1. The discussion seems to lack a logical flow. It would be better if there are some subheading directing the readers to specific content in the discussion.

Thank you for the suggestion. We modified it accordingly. See lines 439-639

Reviewer 2 Report

This work aims to study pain in a cohort of DM1 patients (23 males and 22 females), emphasizing gender differences. The authors assessed pain severity, interference with daily life activities, gait and balance, functional independence, and fatigue by applying several clinical tests and scales.  The manuscript is well-written and provides relevant data on pain perception in DM1 patients.

Comments

1.-To clarify the clinical variability of DM1, could the authors mention in the Introduction section the clinical phenotypes, including all forms of DM1?

2.-Pain is significantly correlated with CTG size (according to reference 11), but the pain has no negative effects on CTG expansion; please correct this assumption (lines 41 to 43).

3.-Could the authors give information about the CTG tract size of the recruited patients? Do patients belong to the classic DM1 phenotype?

4.-Some information is missing in Figure 1. Please explain the color bars (green, severity index SI; blue, interference index II). Please include the y-axis legend, and explain the meaning of the numbers on each bar (frequency).

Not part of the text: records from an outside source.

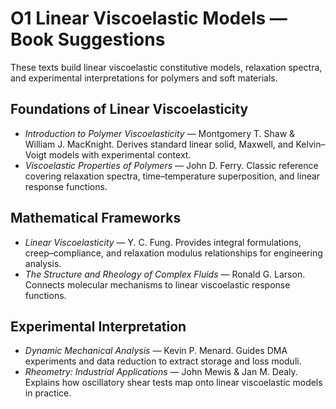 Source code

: # O1 Linear Viscoelastic Models — Book Suggestions

These texts build linear viscoelastic constitutive models, relaxation spectra, and experimental interpretations for polymers and soft materials.

## Foundations of Linear Viscoelasticity
- *Introduction to Polymer Viscoelasticity* — Montgomery T. Shaw & William J. MacKnight. Derives standard linear solid, Maxwell, and Kelvin–Voigt models with experimental context.
- *Viscoelastic Properties of Polymers* — John D. Ferry. Classic reference covering relaxation spectra, time–temperature superposition, and linear response functions.

## Mathematical Frameworks
- *Linear Viscoelasticity* — Y. C. Fung. Provides integral formulations, creep–compliance, and relaxation modulus relationships for engineering analysis.
- *The Structure and Rheology of Complex Fluids* — Ronald G. Larson. Connects molecular mechanisms to linear viscoelastic response functions.

## Experimental Interpretation
- *Dynamic Mechanical Analysis* — Kevin P. Menard. Guides DMA experiments and data reduction to extract storage and loss moduli.
- *Rheometry: Industrial Applications* — John Mewis & Jan M. Dealy. Explains how oscillatory shear tests map onto linear viscoelastic models in practice.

5.-It would be interesting to know if disease duration (disease progression) affects the perception of pain in this cohort. Is it possible to include this analysis?

Author Response

This work aims to study pain in a cohort of DM1 patients (23 males and 22 females), emphasizing gender differences. The authors assessed pain severity, interference with daily life activities, gait and balance, functional independence, and fatigue by applying several clinical tests and scales.  The manuscript is well-written and provides relevant data on pain perception in DM1 patients.

 Dear reviewer,

I would start by thanking you for taking the time to review this manuscript and for adding valuable and important suggestions for changes to improve understanding and overall transparency. All comments have been carefully addressed, which I hope you find clarity in the revised manuscript

Comments

1.-To clarify the clinical variability of DM1, could the authors mention in the Introduction section the clinical phenotypes, including all forms of DM1?

Thank you for the suggestion. We modified it accordingly. See lines 40-43

2.-Pain is significantly correlated with CTG size (according to reference 11), but the pain has no negative effects on CTG expansion; please correct this assumption (lines 41 to 43).

Thank you for the suggestion. We clarified accordingly. See lines 45-50

3.-Could the authors give information about the CTG tract size of the recruited patients? Do patients belong to the classic DM1 phenotype?

Thank you for the suggestion. All the patients reported a CTG-repeat size of 50-1000 so we added this information in the methods section. See line 74

4.-Some information is missing in Figure 1. Please explain the color bars (green, severity index SI; blue, interference index II). Please include the y-axis legend, and explain the meaning of the numbers on each bar (frequency).

 Thank you for the suggestion. We modified the figure to improve readability and understanding.

5.-It would be interesting to know if disease duration (disease progression) affects the perception of pain in this cohort. Is it possible to include this analysis?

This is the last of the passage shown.